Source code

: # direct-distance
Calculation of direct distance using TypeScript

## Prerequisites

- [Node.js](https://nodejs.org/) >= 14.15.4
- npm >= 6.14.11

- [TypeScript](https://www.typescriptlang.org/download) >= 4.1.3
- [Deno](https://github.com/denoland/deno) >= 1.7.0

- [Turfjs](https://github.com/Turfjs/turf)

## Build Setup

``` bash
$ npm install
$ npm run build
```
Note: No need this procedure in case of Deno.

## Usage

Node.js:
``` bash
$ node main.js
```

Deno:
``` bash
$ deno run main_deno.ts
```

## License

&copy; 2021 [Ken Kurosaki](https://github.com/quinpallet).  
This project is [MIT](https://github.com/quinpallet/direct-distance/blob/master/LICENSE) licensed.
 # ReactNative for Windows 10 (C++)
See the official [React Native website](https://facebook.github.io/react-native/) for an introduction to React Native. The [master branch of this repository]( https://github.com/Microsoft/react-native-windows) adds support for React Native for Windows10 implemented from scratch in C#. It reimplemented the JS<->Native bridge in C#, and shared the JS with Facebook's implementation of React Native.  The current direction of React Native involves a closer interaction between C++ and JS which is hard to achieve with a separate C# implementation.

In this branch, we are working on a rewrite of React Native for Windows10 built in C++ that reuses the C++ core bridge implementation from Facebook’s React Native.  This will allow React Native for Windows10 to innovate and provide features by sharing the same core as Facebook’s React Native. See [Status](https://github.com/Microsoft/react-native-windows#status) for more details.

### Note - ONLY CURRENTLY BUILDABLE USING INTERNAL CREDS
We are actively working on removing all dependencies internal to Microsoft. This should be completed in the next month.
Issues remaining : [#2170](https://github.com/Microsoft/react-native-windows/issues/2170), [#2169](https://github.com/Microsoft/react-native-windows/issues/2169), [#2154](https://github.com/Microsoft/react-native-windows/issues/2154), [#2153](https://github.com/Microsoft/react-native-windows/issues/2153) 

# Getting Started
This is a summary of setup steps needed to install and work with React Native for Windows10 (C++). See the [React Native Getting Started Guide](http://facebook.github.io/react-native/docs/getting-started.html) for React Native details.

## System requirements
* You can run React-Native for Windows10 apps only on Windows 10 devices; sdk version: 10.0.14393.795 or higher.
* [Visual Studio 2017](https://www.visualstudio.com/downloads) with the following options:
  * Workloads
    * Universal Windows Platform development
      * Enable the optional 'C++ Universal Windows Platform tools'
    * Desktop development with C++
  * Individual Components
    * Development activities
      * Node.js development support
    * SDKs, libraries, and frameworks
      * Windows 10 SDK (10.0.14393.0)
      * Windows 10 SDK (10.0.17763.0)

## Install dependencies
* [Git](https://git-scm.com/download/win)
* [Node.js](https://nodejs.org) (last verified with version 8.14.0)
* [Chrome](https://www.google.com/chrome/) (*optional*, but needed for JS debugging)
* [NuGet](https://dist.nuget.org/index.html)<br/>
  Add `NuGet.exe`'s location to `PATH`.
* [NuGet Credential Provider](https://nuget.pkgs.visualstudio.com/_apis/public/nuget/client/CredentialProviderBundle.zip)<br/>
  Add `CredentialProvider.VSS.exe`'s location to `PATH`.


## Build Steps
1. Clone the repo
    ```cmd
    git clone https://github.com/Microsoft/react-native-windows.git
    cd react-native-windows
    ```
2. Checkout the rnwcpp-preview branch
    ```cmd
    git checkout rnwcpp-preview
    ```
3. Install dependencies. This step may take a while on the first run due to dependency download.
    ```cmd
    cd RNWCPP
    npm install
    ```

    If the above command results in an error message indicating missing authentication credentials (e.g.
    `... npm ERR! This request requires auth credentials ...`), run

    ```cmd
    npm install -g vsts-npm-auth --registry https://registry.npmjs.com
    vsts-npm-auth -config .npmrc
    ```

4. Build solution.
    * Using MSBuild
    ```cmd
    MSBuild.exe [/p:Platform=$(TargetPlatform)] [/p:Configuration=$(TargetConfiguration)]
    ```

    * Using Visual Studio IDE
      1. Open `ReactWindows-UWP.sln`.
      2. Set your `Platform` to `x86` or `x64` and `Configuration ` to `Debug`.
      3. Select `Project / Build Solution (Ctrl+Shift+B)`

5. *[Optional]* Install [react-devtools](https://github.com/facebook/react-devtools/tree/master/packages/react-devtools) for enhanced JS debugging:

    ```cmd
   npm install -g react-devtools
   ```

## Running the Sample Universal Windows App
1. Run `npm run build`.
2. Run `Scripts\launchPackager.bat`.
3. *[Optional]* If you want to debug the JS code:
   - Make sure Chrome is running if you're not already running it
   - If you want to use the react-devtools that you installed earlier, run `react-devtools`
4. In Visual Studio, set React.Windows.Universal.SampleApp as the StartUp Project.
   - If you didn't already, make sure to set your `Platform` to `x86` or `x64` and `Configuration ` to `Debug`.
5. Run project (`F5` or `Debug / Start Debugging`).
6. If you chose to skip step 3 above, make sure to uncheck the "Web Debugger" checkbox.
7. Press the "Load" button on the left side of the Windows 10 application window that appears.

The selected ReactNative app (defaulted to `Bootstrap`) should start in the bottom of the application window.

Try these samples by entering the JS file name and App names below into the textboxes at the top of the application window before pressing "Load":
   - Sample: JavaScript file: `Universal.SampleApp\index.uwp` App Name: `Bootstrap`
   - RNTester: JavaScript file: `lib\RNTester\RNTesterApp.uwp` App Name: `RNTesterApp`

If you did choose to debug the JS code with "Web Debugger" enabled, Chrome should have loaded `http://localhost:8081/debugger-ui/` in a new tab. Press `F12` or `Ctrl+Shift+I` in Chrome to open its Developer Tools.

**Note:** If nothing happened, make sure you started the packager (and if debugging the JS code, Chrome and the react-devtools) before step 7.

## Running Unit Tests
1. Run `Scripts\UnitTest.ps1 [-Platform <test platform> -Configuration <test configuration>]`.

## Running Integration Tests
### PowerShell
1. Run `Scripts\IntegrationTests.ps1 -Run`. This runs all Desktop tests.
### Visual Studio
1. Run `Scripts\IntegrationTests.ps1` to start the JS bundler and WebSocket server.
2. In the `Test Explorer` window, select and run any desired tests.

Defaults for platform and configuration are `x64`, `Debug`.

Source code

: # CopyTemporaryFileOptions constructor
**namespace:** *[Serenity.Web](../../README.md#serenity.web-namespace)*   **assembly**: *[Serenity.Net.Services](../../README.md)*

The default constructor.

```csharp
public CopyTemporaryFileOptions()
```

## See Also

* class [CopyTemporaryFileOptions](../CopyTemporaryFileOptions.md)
========================
About this task –
Within the listing above, locate the line containing "See the official" and the line containing "### Note - ONLY". Reproduce those two lines and all lines between them exactly, with nothing added.

Solution for this task –
See the official [React Native website](https://facebook.github.io/react-native/) for an introduction to React Native. The [master branch of this repository]( https://github.com/Microsoft/react-native-windows) adds support for React Native for Windows10 implemented from scratch in C#. It reimplemented the JS<->Native bridge in C#, and shared the JS with Facebook's implementation of React Native.  The current direction of React Native involves a closer interaction between C++ and JS which is hard to achieve with a separate C# implementation.

In this branch, we are working on a rewrite of React Native for Windows10 built in C++ that reuses the C++ core bridge implementation from Facebook’s React Native.  This will allow React Native for Windows10 to innovate and provide features by sharing the same core as Facebook’s React Native. See [Status](https://github.com/Microsoft/react-native-windows#status) for more details.

### Note - ONLY CURRENTLY BUILDABLE USING INTERNAL CREDS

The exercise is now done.